**DIRECTIONS FOR THIS TASK**
Copy each line of the data below in which the word "blob" can be found.
[[ RAW DATA open ]]
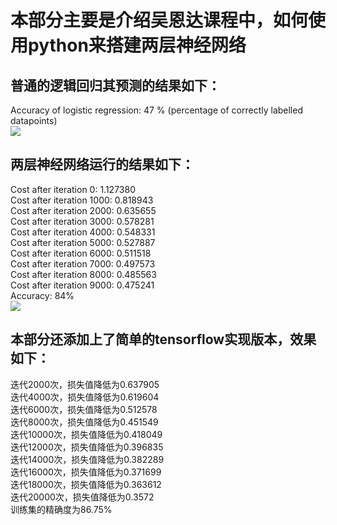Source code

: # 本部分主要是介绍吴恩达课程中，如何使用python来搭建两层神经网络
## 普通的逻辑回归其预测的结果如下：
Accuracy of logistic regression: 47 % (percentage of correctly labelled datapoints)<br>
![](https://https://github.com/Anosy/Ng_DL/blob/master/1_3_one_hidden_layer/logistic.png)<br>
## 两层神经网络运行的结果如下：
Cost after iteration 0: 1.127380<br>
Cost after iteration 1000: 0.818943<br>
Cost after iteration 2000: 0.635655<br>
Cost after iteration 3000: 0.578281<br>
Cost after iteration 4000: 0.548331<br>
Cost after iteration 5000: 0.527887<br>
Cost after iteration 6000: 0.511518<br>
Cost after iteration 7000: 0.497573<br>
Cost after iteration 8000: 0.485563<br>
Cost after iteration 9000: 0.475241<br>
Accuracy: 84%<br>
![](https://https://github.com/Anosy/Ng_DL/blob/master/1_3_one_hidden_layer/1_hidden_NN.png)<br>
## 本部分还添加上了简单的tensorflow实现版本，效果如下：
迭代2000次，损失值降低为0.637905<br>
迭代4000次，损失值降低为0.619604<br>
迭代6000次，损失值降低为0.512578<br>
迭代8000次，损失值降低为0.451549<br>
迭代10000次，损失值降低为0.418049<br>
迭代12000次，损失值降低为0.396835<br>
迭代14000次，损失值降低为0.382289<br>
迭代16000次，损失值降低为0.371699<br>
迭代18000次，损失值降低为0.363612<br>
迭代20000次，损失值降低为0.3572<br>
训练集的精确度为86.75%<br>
[[ RAW DATA closed ]]
**SOLUTION TO THE EXERCISE**
![](https://https://github.com/Anosy/Ng_DL/blob/master/1_3_one_hidden_layer/logistic.png)<br>
![](https://https://github.com/Anosy/Ng_DL/blob/master/1_3_one_hidden_layer/1_hidden_NN.png)<br>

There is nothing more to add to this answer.